# YOUR INSTRUCTIONS
Repeat the records. Leave nothing out.

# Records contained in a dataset

● ● ● ●

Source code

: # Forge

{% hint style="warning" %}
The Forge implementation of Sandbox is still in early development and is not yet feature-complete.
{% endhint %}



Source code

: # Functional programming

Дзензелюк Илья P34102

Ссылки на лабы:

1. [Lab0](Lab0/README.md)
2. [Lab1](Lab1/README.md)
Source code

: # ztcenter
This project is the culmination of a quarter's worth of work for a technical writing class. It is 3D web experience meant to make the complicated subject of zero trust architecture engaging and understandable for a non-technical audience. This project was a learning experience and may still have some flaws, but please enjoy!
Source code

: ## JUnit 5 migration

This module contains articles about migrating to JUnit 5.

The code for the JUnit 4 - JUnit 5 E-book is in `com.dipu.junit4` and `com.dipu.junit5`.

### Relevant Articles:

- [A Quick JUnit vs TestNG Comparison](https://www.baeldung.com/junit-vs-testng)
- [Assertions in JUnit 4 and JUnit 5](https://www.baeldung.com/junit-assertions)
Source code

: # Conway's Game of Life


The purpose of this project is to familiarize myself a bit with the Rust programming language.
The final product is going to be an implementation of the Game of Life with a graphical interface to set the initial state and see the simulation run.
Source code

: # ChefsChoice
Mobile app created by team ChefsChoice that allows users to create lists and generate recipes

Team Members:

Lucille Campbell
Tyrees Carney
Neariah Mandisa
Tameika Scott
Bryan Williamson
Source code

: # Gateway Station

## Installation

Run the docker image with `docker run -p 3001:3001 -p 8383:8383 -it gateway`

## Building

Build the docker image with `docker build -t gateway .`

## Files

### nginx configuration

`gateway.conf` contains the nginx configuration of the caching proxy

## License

● ● ● ●

# SOLUTION
Source code

: # Forge

{% hint style="warning" %}
The Forge implementation of Sandbox is still in early development and is not yet feature-complete.
{% endhint %}



Source code

: # Functional programming

Дзензелюк Илья P34102

Ссылки на лабы:

1. [Lab0](Lab0/README.md)
2. [Lab1](Lab1/README.md)
Source code

: # ztcenter
This project is the culmination of a quarter's worth of work for a technical writing class. It is 3D web experience meant to make the complicated subject of zero trust architecture engaging and understandable for a non-technical audience. This project was a learning experience and may still have some flaws, but please enjoy!
Source code

: ## JUnit 5 migration

This module contains articles about migrating to JUnit 5.

The code for the JUnit 4 - JUnit 5 E-book is in `com.dipu.junit4` and `com.dipu.junit5`.

### Relevant Articles:

- [A Quick JUnit vs TestNG Comparison](https://www.baeldung.com/junit-vs-testng)
- [Assertions in JUnit 4 and JUnit 5](https://www.baeldung.com/junit-assertions)
Source code

: # Conway's Game of Life


The purpose of this project is to familiarize myself a bit with the Rust programming language.
The final product is going to be an implementation of the Game of Life with a graphical interface to set the initial state and see the simulation run.
Source code

: # ChefsChoice
Mobile app created by team ChefsChoice that allows users to create lists and generate recipes

Team Members:

Lucille Campbell
Tyrees Carney
Neariah Mandisa
Tameika Scott
Bryan Williamson
Source code

: # Gateway Station

## Installation

Run the docker image with `docker run -p 3001:3001 -p 8383:8383 -it gateway`

## Building

Build the docker image with `docker build -t gateway .`

## Files

### nginx configuration

`gateway.conf` contains the nginx configuration of the caching proxy

## License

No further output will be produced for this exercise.